EXTRACTED MATERIAL:
━━━━━━━━━━━━━━━━━━━━━━━━━━━━━━

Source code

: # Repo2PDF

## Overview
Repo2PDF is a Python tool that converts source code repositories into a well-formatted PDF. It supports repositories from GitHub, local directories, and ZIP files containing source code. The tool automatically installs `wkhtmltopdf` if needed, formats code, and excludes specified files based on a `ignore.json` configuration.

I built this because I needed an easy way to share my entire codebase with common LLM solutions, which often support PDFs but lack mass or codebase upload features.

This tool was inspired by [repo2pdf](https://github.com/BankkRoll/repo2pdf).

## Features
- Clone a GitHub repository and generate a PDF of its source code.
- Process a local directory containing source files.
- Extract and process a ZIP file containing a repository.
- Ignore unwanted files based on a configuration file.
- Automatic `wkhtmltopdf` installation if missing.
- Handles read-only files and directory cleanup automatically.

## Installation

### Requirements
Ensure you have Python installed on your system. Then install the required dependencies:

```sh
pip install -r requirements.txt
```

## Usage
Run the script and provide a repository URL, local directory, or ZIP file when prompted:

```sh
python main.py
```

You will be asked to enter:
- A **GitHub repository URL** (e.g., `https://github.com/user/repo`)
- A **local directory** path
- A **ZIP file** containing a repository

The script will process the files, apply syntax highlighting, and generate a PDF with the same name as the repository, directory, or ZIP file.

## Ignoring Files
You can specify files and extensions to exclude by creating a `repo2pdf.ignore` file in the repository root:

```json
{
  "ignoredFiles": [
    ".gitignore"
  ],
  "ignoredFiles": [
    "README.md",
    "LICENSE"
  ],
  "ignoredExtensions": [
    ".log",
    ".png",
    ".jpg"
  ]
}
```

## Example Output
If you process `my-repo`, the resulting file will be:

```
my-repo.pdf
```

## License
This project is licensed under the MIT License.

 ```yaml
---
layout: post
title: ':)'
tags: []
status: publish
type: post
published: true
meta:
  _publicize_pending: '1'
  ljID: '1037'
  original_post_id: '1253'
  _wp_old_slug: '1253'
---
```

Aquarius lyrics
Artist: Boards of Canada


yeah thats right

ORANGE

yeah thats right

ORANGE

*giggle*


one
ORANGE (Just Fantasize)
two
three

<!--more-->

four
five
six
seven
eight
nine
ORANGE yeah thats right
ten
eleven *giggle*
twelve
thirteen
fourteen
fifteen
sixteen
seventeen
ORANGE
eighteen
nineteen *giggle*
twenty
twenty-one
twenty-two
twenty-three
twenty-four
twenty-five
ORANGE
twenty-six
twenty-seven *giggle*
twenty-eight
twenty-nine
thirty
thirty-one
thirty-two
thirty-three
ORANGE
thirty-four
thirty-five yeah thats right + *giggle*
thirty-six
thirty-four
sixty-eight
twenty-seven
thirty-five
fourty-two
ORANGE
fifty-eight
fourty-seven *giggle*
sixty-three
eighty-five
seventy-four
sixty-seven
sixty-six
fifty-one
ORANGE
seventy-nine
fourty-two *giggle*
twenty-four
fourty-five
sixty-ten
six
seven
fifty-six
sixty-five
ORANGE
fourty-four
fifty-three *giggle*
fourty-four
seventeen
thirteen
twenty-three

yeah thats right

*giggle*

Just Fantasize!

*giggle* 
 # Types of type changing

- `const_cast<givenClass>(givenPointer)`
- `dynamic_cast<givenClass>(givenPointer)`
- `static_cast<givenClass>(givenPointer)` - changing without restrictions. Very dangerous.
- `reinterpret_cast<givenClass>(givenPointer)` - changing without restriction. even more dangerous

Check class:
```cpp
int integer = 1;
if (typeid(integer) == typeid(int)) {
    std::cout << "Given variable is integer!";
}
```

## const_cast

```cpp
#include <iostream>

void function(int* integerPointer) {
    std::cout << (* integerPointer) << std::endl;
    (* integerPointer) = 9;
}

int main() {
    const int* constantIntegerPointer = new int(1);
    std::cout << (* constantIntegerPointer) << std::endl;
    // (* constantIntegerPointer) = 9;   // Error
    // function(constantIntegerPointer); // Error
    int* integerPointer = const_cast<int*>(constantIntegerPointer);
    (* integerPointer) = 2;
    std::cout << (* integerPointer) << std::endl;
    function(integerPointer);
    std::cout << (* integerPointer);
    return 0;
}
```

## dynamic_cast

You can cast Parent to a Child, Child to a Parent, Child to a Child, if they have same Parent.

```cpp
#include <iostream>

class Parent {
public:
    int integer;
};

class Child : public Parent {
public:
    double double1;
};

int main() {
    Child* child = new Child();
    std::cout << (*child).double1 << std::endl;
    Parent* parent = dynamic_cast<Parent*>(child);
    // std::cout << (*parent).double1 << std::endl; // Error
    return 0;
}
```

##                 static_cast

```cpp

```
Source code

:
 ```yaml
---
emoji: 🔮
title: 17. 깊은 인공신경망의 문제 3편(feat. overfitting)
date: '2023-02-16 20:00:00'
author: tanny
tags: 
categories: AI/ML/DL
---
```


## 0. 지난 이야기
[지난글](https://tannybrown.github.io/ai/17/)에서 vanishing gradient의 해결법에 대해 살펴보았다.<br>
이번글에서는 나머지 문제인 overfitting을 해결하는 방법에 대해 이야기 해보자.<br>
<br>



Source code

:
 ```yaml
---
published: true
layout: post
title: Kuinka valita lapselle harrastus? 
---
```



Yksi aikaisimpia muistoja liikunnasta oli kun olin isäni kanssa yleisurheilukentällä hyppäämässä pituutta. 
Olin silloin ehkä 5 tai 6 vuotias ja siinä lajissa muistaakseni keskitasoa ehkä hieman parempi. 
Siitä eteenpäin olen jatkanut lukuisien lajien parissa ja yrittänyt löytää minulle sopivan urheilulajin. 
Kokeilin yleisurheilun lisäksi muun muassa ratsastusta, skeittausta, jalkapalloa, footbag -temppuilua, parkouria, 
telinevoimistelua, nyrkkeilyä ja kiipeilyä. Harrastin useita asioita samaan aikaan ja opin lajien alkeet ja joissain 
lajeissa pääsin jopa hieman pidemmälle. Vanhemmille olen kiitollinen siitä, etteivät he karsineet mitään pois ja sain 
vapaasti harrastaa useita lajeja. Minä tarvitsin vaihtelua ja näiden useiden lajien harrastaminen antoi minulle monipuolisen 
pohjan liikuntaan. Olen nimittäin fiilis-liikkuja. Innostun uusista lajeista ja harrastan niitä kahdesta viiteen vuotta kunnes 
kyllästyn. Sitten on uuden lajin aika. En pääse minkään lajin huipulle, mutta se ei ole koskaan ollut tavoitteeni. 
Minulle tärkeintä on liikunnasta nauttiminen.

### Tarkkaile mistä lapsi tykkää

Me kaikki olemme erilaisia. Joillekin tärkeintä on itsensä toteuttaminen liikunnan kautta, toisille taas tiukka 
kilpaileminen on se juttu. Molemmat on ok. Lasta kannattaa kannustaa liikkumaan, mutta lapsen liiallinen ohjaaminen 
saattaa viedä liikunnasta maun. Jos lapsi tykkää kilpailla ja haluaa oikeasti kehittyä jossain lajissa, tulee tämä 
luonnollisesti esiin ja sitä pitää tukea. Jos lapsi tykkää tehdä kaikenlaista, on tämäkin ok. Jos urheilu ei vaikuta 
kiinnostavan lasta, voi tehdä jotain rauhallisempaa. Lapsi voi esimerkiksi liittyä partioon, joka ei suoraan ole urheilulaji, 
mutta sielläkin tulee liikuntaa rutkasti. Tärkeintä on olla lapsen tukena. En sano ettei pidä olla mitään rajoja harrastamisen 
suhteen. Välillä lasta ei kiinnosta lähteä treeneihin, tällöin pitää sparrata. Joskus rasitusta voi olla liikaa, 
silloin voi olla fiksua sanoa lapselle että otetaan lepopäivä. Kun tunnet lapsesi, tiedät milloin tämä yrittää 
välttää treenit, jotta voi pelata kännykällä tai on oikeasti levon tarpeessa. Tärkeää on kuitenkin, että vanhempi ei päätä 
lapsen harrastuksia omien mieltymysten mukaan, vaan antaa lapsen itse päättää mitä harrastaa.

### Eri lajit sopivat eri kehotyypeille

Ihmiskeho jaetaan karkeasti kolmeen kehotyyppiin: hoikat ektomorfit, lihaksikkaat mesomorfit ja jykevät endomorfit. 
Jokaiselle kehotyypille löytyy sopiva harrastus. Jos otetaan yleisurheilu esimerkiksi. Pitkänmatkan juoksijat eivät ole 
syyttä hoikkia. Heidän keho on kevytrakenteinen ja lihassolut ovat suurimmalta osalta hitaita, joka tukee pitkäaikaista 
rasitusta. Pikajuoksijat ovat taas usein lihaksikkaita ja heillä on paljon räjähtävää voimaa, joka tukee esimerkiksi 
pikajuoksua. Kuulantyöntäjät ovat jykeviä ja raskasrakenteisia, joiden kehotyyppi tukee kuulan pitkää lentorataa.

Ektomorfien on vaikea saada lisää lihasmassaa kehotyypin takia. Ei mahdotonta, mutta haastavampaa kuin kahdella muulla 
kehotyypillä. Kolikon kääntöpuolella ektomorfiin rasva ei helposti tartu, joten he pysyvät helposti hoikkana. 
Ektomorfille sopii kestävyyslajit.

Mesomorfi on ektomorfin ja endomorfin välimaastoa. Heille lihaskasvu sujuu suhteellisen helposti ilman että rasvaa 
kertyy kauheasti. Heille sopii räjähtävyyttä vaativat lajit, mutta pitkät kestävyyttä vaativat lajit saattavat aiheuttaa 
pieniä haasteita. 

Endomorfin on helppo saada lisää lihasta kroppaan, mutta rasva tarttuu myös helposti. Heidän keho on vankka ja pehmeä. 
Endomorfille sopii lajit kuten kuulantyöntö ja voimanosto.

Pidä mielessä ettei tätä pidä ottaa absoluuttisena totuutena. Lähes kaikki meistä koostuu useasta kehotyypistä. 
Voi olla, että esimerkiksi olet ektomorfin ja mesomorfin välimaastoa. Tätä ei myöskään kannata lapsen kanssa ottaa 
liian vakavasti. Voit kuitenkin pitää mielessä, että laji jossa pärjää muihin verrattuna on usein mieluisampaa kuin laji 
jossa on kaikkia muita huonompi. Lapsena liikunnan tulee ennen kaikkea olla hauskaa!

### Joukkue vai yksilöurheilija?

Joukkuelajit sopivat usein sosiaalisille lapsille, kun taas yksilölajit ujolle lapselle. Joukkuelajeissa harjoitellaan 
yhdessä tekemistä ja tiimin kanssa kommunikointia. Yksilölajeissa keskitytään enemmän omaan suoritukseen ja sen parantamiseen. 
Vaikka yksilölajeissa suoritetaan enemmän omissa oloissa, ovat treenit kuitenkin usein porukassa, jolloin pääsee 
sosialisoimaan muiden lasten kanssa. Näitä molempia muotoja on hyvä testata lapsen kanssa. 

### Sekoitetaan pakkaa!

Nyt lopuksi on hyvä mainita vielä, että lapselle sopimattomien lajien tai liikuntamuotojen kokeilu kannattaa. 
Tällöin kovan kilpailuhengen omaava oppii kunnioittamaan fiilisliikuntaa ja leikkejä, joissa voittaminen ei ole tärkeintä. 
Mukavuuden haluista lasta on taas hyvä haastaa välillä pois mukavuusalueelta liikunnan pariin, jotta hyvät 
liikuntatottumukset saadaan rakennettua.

━━━━━━━━━━━━━━━━━━━━━━━━━━━━━━

WORK REQUEST:
Which lines of the data hold the string "Error"? Return each of them.

OUTPUT BELOW:
    // (* constantIntegerPointer) = 9;   // Error
    // function(constantIntegerPointer); // Error
    // std::cout << (*parent).double1 << std::endl; // Error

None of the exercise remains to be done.